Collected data
◇ ◇ ◇ ◇ ◇ ◇ ◇
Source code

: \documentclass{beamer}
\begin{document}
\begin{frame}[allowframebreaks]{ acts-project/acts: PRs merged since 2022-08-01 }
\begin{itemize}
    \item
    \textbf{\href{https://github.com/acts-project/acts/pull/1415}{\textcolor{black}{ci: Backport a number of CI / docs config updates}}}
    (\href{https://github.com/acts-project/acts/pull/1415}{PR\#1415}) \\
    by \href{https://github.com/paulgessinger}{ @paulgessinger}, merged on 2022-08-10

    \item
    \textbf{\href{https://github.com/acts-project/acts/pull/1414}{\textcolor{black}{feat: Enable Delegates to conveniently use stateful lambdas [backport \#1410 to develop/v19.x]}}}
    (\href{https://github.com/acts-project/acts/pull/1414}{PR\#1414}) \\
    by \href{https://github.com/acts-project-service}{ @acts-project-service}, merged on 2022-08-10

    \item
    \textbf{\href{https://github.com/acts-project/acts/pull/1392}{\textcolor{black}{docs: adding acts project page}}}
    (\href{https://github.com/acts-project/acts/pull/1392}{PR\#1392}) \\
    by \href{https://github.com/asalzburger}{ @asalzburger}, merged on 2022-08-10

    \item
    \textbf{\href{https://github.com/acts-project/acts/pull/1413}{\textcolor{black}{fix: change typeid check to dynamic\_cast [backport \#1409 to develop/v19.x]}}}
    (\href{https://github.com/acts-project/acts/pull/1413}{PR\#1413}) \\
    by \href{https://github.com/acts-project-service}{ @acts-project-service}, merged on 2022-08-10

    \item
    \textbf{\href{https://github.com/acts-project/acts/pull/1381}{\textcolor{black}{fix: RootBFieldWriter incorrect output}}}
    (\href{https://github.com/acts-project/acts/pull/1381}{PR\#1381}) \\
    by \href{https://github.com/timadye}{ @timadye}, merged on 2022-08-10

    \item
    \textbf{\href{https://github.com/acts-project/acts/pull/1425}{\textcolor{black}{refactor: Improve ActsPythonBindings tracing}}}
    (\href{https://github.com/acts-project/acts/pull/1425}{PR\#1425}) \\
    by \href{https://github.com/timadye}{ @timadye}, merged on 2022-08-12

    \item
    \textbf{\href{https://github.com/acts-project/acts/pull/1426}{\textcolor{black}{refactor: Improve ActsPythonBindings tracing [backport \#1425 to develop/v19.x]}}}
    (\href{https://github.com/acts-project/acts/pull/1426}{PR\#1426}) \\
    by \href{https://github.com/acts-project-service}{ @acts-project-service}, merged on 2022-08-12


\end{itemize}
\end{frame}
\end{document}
◇ ◇ ◇ ◇ ◇ ◇ ◇
Work instruction:
Read through the entries above, and wherever a line holds the string "frame", copy it.

Completed exercise:
\begin{frame}[allowframebreaks]{ acts-project/acts: PRs merged since 2022-08-01 }
\end{frame}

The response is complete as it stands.